> **TASK**:
One number is the whole answer: the tally of lines in the records that include the word "backend".

(Saved entries)
= = = = =
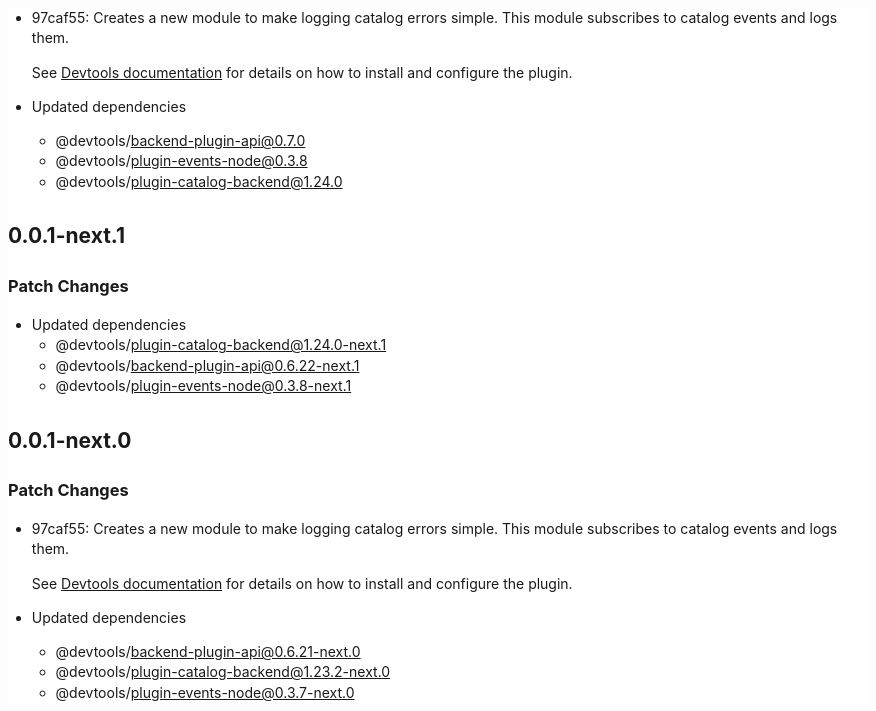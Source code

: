 - 97caf55: Creates a new module to make logging catalog errors simple. This module subscribes to catalog events and logs them.

  See [Devtools documentation](https://devtools.khulnasoft.com/docs/features/software-catalog/configuration#subscribing-to-catalog-errors) for details on how to install
  and configure the plugin.

- Updated dependencies
  - @devtools/backend-plugin-api@0.7.0
  - @devtools/plugin-events-node@0.3.8
  - @devtools/plugin-catalog-backend@1.24.0

## 0.0.1-next.1

### Patch Changes

- Updated dependencies
  - @devtools/plugin-catalog-backend@1.24.0-next.1
  - @devtools/backend-plugin-api@0.6.22-next.1
  - @devtools/plugin-events-node@0.3.8-next.1

## 0.0.1-next.0

### Patch Changes

- 97caf55: Creates a new module to make logging catalog errors simple. This module subscribes to catalog events and logs them.

  See [Devtools documentation](https://devtools.khulnasoft.com/docs/features/software-catalog/configuration#subscribing-to-catalog-errors) for details on how to install
  and configure the plugin.

- Updated dependencies
  - @devtools/backend-plugin-api@0.6.21-next.0
  - @devtools/plugin-catalog-backend@1.23.2-next.0
  - @devtools/plugin-events-node@0.3.7-next.0
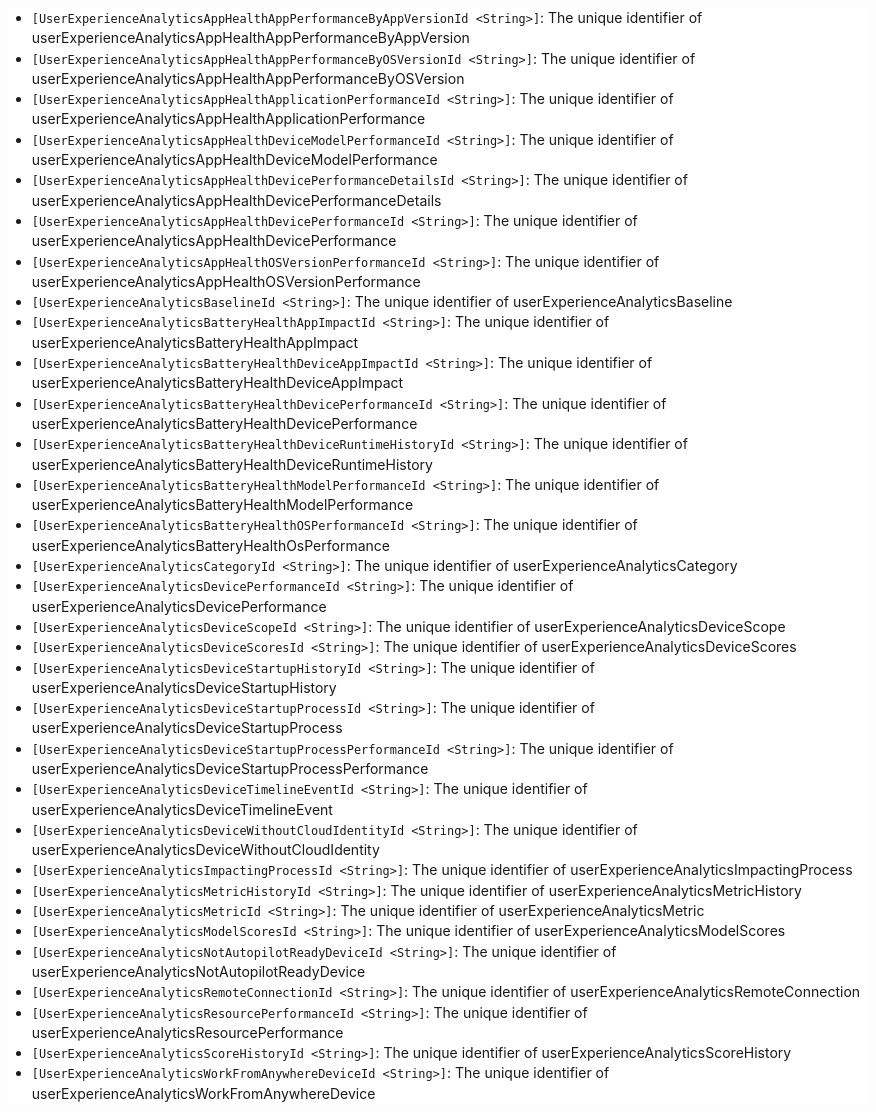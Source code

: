   - `[UserExperienceAnalyticsAppHealthAppPerformanceByAppVersionId <String>]`: The unique identifier of userExperienceAnalyticsAppHealthAppPerformanceByAppVersion
  - `[UserExperienceAnalyticsAppHealthAppPerformanceByOSVersionId <String>]`: The unique identifier of userExperienceAnalyticsAppHealthAppPerformanceByOSVersion
  - `[UserExperienceAnalyticsAppHealthApplicationPerformanceId <String>]`: The unique identifier of userExperienceAnalyticsAppHealthApplicationPerformance
  - `[UserExperienceAnalyticsAppHealthDeviceModelPerformanceId <String>]`: The unique identifier of userExperienceAnalyticsAppHealthDeviceModelPerformance
  - `[UserExperienceAnalyticsAppHealthDevicePerformanceDetailsId <String>]`: The unique identifier of userExperienceAnalyticsAppHealthDevicePerformanceDetails
  - `[UserExperienceAnalyticsAppHealthDevicePerformanceId <String>]`: The unique identifier of userExperienceAnalyticsAppHealthDevicePerformance
  - `[UserExperienceAnalyticsAppHealthOSVersionPerformanceId <String>]`: The unique identifier of userExperienceAnalyticsAppHealthOSVersionPerformance
  - `[UserExperienceAnalyticsBaselineId <String>]`: The unique identifier of userExperienceAnalyticsBaseline
  - `[UserExperienceAnalyticsBatteryHealthAppImpactId <String>]`: The unique identifier of userExperienceAnalyticsBatteryHealthAppImpact
  - `[UserExperienceAnalyticsBatteryHealthDeviceAppImpactId <String>]`: The unique identifier of userExperienceAnalyticsBatteryHealthDeviceAppImpact
  - `[UserExperienceAnalyticsBatteryHealthDevicePerformanceId <String>]`: The unique identifier of userExperienceAnalyticsBatteryHealthDevicePerformance
  - `[UserExperienceAnalyticsBatteryHealthDeviceRuntimeHistoryId <String>]`: The unique identifier of userExperienceAnalyticsBatteryHealthDeviceRuntimeHistory
  - `[UserExperienceAnalyticsBatteryHealthModelPerformanceId <String>]`: The unique identifier of userExperienceAnalyticsBatteryHealthModelPerformance
  - `[UserExperienceAnalyticsBatteryHealthOSPerformanceId <String>]`: The unique identifier of userExperienceAnalyticsBatteryHealthOsPerformance
  - `[UserExperienceAnalyticsCategoryId <String>]`: The unique identifier of userExperienceAnalyticsCategory
  - `[UserExperienceAnalyticsDevicePerformanceId <String>]`: The unique identifier of userExperienceAnalyticsDevicePerformance
  - `[UserExperienceAnalyticsDeviceScopeId <String>]`: The unique identifier of userExperienceAnalyticsDeviceScope
  - `[UserExperienceAnalyticsDeviceScoresId <String>]`: The unique identifier of userExperienceAnalyticsDeviceScores
  - `[UserExperienceAnalyticsDeviceStartupHistoryId <String>]`: The unique identifier of userExperienceAnalyticsDeviceStartupHistory
  - `[UserExperienceAnalyticsDeviceStartupProcessId <String>]`: The unique identifier of userExperienceAnalyticsDeviceStartupProcess
  - `[UserExperienceAnalyticsDeviceStartupProcessPerformanceId <String>]`: The unique identifier of userExperienceAnalyticsDeviceStartupProcessPerformance
  - `[UserExperienceAnalyticsDeviceTimelineEventId <String>]`: The unique identifier of userExperienceAnalyticsDeviceTimelineEvent
  - `[UserExperienceAnalyticsDeviceWithoutCloudIdentityId <String>]`: The unique identifier of userExperienceAnalyticsDeviceWithoutCloudIdentity
  - `[UserExperienceAnalyticsImpactingProcessId <String>]`: The unique identifier of userExperienceAnalyticsImpactingProcess
  - `[UserExperienceAnalyticsMetricHistoryId <String>]`: The unique identifier of userExperienceAnalyticsMetricHistory
  - `[UserExperienceAnalyticsMetricId <String>]`: The unique identifier of userExperienceAnalyticsMetric
  - `[UserExperienceAnalyticsModelScoresId <String>]`: The unique identifier of userExperienceAnalyticsModelScores
  - `[UserExperienceAnalyticsNotAutopilotReadyDeviceId <String>]`: The unique identifier of userExperienceAnalyticsNotAutopilotReadyDevice
  - `[UserExperienceAnalyticsRemoteConnectionId <String>]`: The unique identifier of userExperienceAnalyticsRemoteConnection
  - `[UserExperienceAnalyticsResourcePerformanceId <String>]`: The unique identifier of userExperienceAnalyticsResourcePerformance
  - `[UserExperienceAnalyticsScoreHistoryId <String>]`: The unique identifier of userExperienceAnalyticsScoreHistory
  - `[UserExperienceAnalyticsWorkFromAnywhereDeviceId <String>]`: The unique identifier of userExperienceAnalyticsWorkFromAnywhereDevice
= = = = =
> **SOLUTION TO THE EXERCISE**:
6